Dataset entries:
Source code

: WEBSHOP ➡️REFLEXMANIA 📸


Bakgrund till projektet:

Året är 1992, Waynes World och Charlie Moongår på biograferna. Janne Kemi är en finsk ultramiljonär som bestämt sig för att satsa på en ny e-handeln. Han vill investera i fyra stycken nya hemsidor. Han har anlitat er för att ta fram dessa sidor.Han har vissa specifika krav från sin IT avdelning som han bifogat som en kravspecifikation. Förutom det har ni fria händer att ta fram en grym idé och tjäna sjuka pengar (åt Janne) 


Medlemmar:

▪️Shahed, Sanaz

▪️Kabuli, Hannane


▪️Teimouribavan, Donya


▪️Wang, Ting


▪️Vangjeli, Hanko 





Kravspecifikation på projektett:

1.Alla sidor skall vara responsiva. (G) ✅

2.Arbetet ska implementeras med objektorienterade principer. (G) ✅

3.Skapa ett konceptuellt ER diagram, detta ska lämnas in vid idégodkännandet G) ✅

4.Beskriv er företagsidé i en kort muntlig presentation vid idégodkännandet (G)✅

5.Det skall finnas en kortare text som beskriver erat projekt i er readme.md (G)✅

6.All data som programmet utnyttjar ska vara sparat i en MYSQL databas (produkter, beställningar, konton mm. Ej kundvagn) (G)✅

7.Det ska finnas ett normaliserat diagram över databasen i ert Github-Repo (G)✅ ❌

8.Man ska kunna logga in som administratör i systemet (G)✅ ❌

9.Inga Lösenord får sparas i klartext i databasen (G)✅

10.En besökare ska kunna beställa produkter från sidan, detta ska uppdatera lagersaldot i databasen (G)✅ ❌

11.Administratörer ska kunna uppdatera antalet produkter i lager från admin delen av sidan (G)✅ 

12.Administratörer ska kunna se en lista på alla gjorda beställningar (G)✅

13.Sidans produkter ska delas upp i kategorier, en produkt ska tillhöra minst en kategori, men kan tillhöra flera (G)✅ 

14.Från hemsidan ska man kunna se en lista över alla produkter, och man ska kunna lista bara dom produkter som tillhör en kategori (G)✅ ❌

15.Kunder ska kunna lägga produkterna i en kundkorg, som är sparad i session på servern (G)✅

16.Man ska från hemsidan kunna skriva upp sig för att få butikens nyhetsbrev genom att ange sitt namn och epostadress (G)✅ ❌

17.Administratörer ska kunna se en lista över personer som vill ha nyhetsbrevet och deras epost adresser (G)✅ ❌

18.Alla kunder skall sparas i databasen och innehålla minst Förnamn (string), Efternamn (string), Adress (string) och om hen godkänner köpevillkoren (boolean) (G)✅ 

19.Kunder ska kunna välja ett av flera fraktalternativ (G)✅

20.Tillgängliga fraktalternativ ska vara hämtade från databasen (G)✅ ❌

=== YOUR TASK ===
Begin with the line that contains "15.Kunder ska kunna" and set down each line exactly until the records above end, including the final line.

=== WRITTEN SOLUTION ===
15.Kunder ska kunna lägga produkterna i en kundkorg, som är sparad i session på servern (G)✅

16.Man ska från hemsidan kunna skriva upp sig för att få butikens nyhetsbrev genom att ange sitt namn och epostadress (G)✅ ❌

17.Administratörer ska kunna se en lista över personer som vill ha nyhetsbrevet och deras epost adresser (G)✅ ❌

18.Alla kunder skall sparas i databasen och innehålla minst Förnamn (string), Efternamn (string), Adress (string) och om hen godkänner köpevillkoren (boolean) (G)✅ 

19.Kunder ska kunna välja ett av flera fraktalternativ (G)✅

20.Tillgängliga fraktalternativ ska vara hämtade från databasen (G)✅ ❌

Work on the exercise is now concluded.